Task statement: Locate the string "information" in the records below. Copy every line where it occurs.

··· Data shown

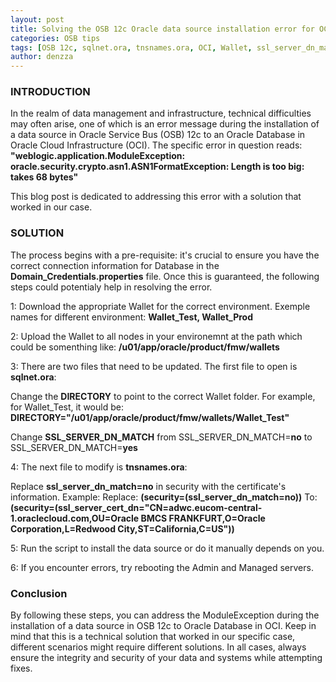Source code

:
 ```yaml
---
layout: post
title: Solving the OSB 12c Oracle data source installation error for OCI
categories: OSB tips
tags: [OSB 12c, sqlnet.ora, tnsnames.ora, OCI, Wallet, ssl_server_dn_match, SSL_SERVER_DN_MATCH, ssl_server_cert_dn]
author: denzza
---
```

### INTRODUCTION ###

In the realm of data management and infrastructure, technical difficulties may often arise, one of which is an error message during the installation of a data source in Oracle Service Bus (OSB) 12c to an Oracle Database in Oracle Cloud Infrastructure (OCI). 
The specific error in question reads: 
**"weblogic.application.ModuleException: oracle.security.crypto.asn1.ASN1FormatException: Length is too big: takes 68 bytes"** 

This blog post is dedicated to addressing this error with a solution that worked in our case.

### SOLUTION ###

The process begins with a pre-requisite: it's crucial to ensure you have the correct connection information for Database in the **Domain_Credentials.properties** file. 
Once this is guaranteed, the following steps could potentialy help in resolving the error.

1: Download the appropriate Wallet for the correct environment. Exemple names for different environment: **Wallet_Test, Wallet_Prod**

2: Upload the Wallet to all nodes in your environemnt at the path which could be somenthing like: **/u01/app/oracle/product/fmw/wallets**

3: There are two files that need to be updated. The first file to open is **sqlnet.ora**:

Change the **DIRECTORY** to point to the correct Wallet folder. For example, for Wallet_Test, it would be:
**DIRECTORY="/u01/app/oracle/product/fmw/wallets/Wallet_Test"**

Change **SSL_SERVER_DN_MATCH** from SSL_SERVER_DN_MATCH=**no** to SSL_SERVER_DN_MATCH=**yes**

4: The next file to modify is **tnsnames.ora**:

Replace **ssl_server_dn_match=no** in security with the certificate's information. Example:
Replace: **(security=(ssl_server_dn_match=no))**
To: **(security=(ssl_server_cert_dn="CN=adwc.eucom-central-1.oraclecloud.com,OU=Oracle BMCS FRANKFURT,O=Oracle Corporation,L=Redwood City,ST=California,C=US"))**

5: Run the script to install the data source or do it manually depends on you.

6: If you encounter errors, try rebooting the Admin and Managed servers.

### Conclusion ###

By following these steps, you can address the ModuleException during the installation of a data source in OSB 12c to Oracle Database in OCI. 
Keep in mind that this is a technical solution that worked in our specific case, different scenarios might require different solutions. 
In all cases, always ensure the integrity and security of your data and systems while attempting fixes.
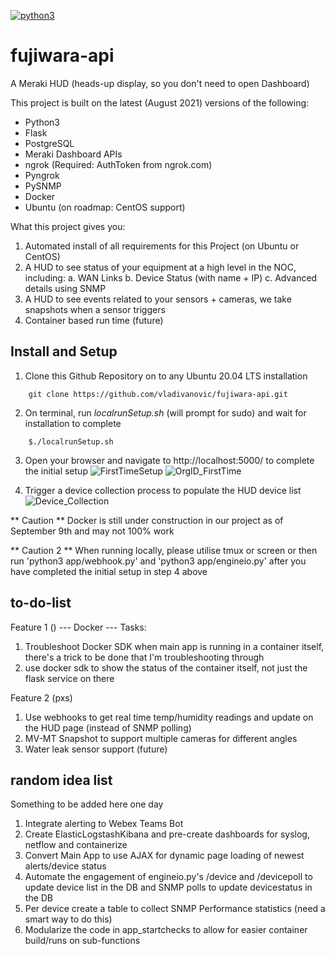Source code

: [![python3](https://img.shields.io/badge/python-3.7+-blue.svg)](https://github.com/vladivanovic/fujiwara-api/)

# fujiwara-api

A Meraki HUD (heads-up display, so you don't need to open Dashboard)

This project is built on the latest (August 2021) versions of the following:
- Python3
- Flask
- PostgreSQL
- Meraki Dashboard APIs
- ngrok (Required: AuthToken from ngrok.com)
- Pyngrok
- PySNMP
- Docker
- Ubuntu (on roadmap: CentOS support)

What this project gives you:
1. Automated install of all requirements for this Project (on Ubuntu or CentOS)
2. A HUD to see status of your equipment at a high level in the NOC, including:
    a. WAN Links
    b. Device Status (with name + IP)
    c. Advanced details using SNMP
3. A HUD to see events related to your sensors + cameras, we take snapshots when a sensor triggers
4. Container based run time (future)

## Install and Setup

1. Clone this Github Repository on to any Ubuntu 20.04 LTS installation
```
    git clone https://github.com/vladivanovic/fujiwara-api.git
```

2. On terminal, run *localrunSetup.sh* (will prompt for sudo) and wait for installation to complete
```
    $./localrunSetup.sh
```

3. Open your browser and navigate to http://localhost:5000/ to complete the initial setup
![FirstTimeSetup](https://user-images.githubusercontent.com/45674865/132804090-1dd735dc-9cdf-4702-89b4-f2fd9b3938f5.png)
![OrgID_FirstTime](https://user-images.githubusercontent.com/45674865/132804132-e0688912-12b7-4125-bec2-c64b772a2a0e.png)

4. Trigger a device collection process to populate the HUD device list
![Device_Collection](https://user-images.githubusercontent.com/45674865/132804556-85a59291-9d21-4b1f-ac11-0f9ca3f4bc47.png)


** Caution **
Docker is still under construction in our project as of September 9th and may not 100% work

** Caution 2 **
When running locally, please utilise tmux or screen or then run 'python3 app/webhook.py' and 'python3 app/engineio.py' after you have completed the initial setup in step 4 above

## to-do-list

Feature 1 ()
--- Docker ---
Tasks:
1. Troubleshoot Docker SDK when main app is running in a container itself, there's a trick to be done that I'm troubleshooting through
2. use docker sdk to show the status of the container itself, not just the flask service on there

Feature 2 (pxs)
1. Use webhooks to get real time temp/humidity readings and update on the HUD page (instead of SNMP polling)
2. MV-MT Snapshot to support multiple cameras for different angles
3. Water leak sensor support (future)

## random idea list

Something to be added here one day
1. Integrate alerting to Webex Teams Bot
2. Create ElasticLogstashKibana and pre-create dashboards for syslog, netflow and containerize
3. Convert Main App to use AJAX for dynamic page loading of newest alerts/device status
4. Automate the engagement of engineio.py's /device and /devicepoll to update device list in the DB and SNMP polls to update devicestatus in the DB
5. Per device create a table to collect SNMP Performance statistics (need a smart way to do this)
6. Modularize the code in app_startchecks to allow for easier container build/runs on sub-functions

······

Response to the exercise:
The process begins with a pre-requisite: it's crucial to ensure you have the correct connection information for Database in the **Domain_Credentials.properties** file. 
Replace **ssl_server_dn_match=no** in security with the certificate's information. Example:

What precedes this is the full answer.